このページでは『西独の青少年教育』をご紹介いたします。
※1970年、中国新聞に3回に分けて連載されたものです。

 

西独の青少年教育

平等な立場を基礎に 誕生の翌日からしつけ

 青少年教育にたずさわる私にとってもっとも困ることは、教科書らしいものがないということだ。といって学校のように、いちいち教科書にしたがって進めるとしたら、これまた味気ないものとなり、若者たちも動かなくなってしまうだろう。
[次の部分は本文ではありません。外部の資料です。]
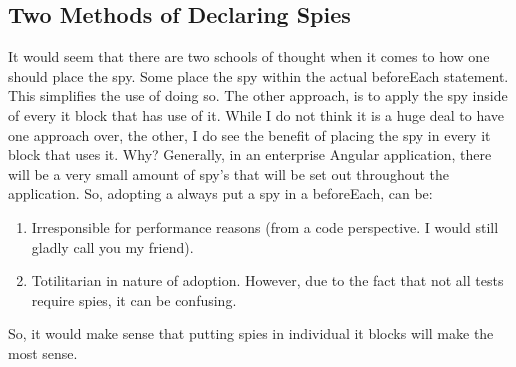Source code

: \subsection{ Two Methods of Declaring Spies }
It would seem that there are two schools of thought when it comes to how one should
place the spy. Some place the spy within the actual beforeEach statement. This
simplifies the use of doing so. The other approach, is to apply the spy inside of
every it block that has use of it. While I do not think it is a huge deal to have
one approach over, the other, I do see the benefit of placing the spy in every
it block that uses it. Why? Generally, in an enterprise Angular application,
there will be a very small amount of spy's that will be set out throughout the
application. So, adopting a always put a spy in a beforeEach, can be:
\begin{enumerate}
  \item Irresponsible for performance reasons (from a code perspective. I would still gladly call you my friend).
  \item Totilitarian in nature of adoption. However, due to the fact that not
  all tests require spies, it can be confusing.
\end{enumerate}

So, it would make sense that putting spies in individual it blocks will make the
most sense. 
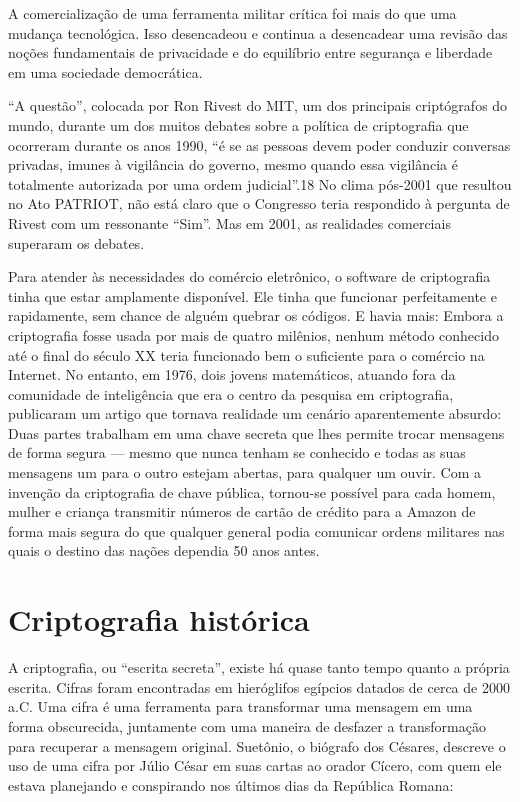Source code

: \documentclass{book}
\begin{document}
A comercialização de uma ferramenta militar crítica foi mais do que uma mudança tecnológica. Isso desencadeou e continua a desencadear uma revisão das noções fundamentais de privacidade e do equilíbrio entre segurança e liberdade em uma sociedade democrática.

``A questão'', colocada por Ron Rivest do MIT, um dos principais criptógrafos do mundo, durante um dos muitos debates sobre a política de criptografia que ocorreram durante os anos 1990, ``é se as pessoas devem poder conduzir conversas privadas, imunes à vigilância do governo, mesmo quando essa vigilância é totalmente autorizada por uma ordem judicial''.18 No clima pós-2001 que resultou no Ato PATRIOT, não está claro que o Congresso teria respondido à pergunta de Rivest com um ressonante ``Sim''. Mas em 2001, as realidades comerciais superaram os debates.

Para atender às necessidades do comércio eletrônico, o software de criptografia tinha que estar amplamente disponível. Ele tinha que funcionar perfeitamente e rapidamente, sem chance de alguém quebrar os códigos. E havia mais: Embora a criptografia fosse usada por mais de quatro milênios, nenhum método conhecido até o final do século XX teria funcionado bem o suficiente para o comércio na Internet. No entanto, em 1976, dois jovens matemáticos, atuando fora da comunidade de inteligência que era o centro da pesquisa em criptografia, publicaram um artigo que tornava realidade um cenário aparentemente absurdo: Duas partes trabalham em uma chave secreta que lhes permite trocar mensagens de forma segura --- mesmo que nunca tenham se conhecido e todas as suas mensagens um para o outro estejam abertas, para qualquer um ouvir. Com a invenção da criptografia de chave pública, tornou-se possível para cada homem, mulher e criança transmitir números de cartão de crédito para a Amazon de forma mais segura do que qualquer general podia comunicar ordens militares nas quais o destino das nações dependia 50 anos antes.

\section{Criptografia histórica}
\label{segredos:historica}

A criptografia, ou ``escrita secreta'', existe há quase tanto tempo quanto a própria escrita. Cifras foram encontradas em hieróglifos egípcios datados de cerca de 2000 a.C. Uma cifra é uma ferramenta para transformar uma mensagem em uma forma obscurecida, juntamente com uma maneira de desfazer a transformação para recuperar a mensagem original. Suetônio, o biógrafo dos Césares, descreve o uso de uma cifra por Júlio César em suas cartas ao orador Cícero, com quem ele estava planejando e conspirando nos últimos dias da República Romana:
\end{document}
私は教科書にかわるものを求めて毎年ドイツや、ヨーロッパ各地をたずねて、青少年の活動や施設はもちろん、いろいろな指導者たちとも友になり、また、彼らのやり方について学んできた。

何度行ってもわからない。いやますますわからなくなった。ひとついえることは、青少年育成について国はもちろん、社会も家庭もすべてが協力し、総合的に取り組んでいるということだった。

はじめにドイツのごく一般的な家庭でみられる風景の二、三をあげてみよう。

ドイツでは、子供に対する家庭教育や、「しつけ」は、子どものうまれたその翌日からさっそく始められる。そして、生後一週間くらいからは、もう自分の部屋や、ベッドが与えられ、ひとりで寝ることを教えられる。

両親は、ベタベタと必要以上に子供に愛情をふりまこうともしないし、また、必要以上にたたいたり、しかったり、ヒステリックにはならない。それでいて、この時代からしてよいことや、わるいこと、態度や、マナーをちゃんと教えている。

 子供がたとえば、食事中にガサガサと動きだす。そのつぎにはテーブルの上に手がのび、ジャムのビンなどに指をつっこんだりしていたずらを始める。そこで、母親はいちおう形式的に注意を与える。ところが子供はいっこうにやめようとしない。そこまでくると母親は、もうゴタゴタ言わず子供の部屋のほうをゆびさし、ただ一言「部屋にかえりなさい」ときびしく命令する。子供は初めてハッと気がついていたずらをやめる。しかし母親は部屋にかえる命令を取り消そうとはしない。子供は泣きじゃくりながら自分の部屋にヨチヨチとひとりでかえっていく。

こんなことを毎日の生活の中で繰り返していきながら、家庭でのルールや態度、しつけを身につけていくのである。

外国の家庭ではよく体罰を加えるときくが、少なくともドイツでは、子供をたたいたりはしない。それよりも、もっと毎日の生活的なつみかさねの中から子供をしつけ、教育している。それも一歳半くらいまでに。

こうして少年期、青年期への基礎と、民主主義のルールを学んでいくのである。

ある青年の家庭でのことを述べてみよう。この青年の父親は地方検事をしている。青年は十七歳、実に質素な家庭である。この青年は家族とよくディスカッションをする。彼らの議論を聞いていると、まるで友だち同士のようだ。しかし、こんなときでも青年は幼いときから身につけてきたルールやマナーをちゃんと守っている。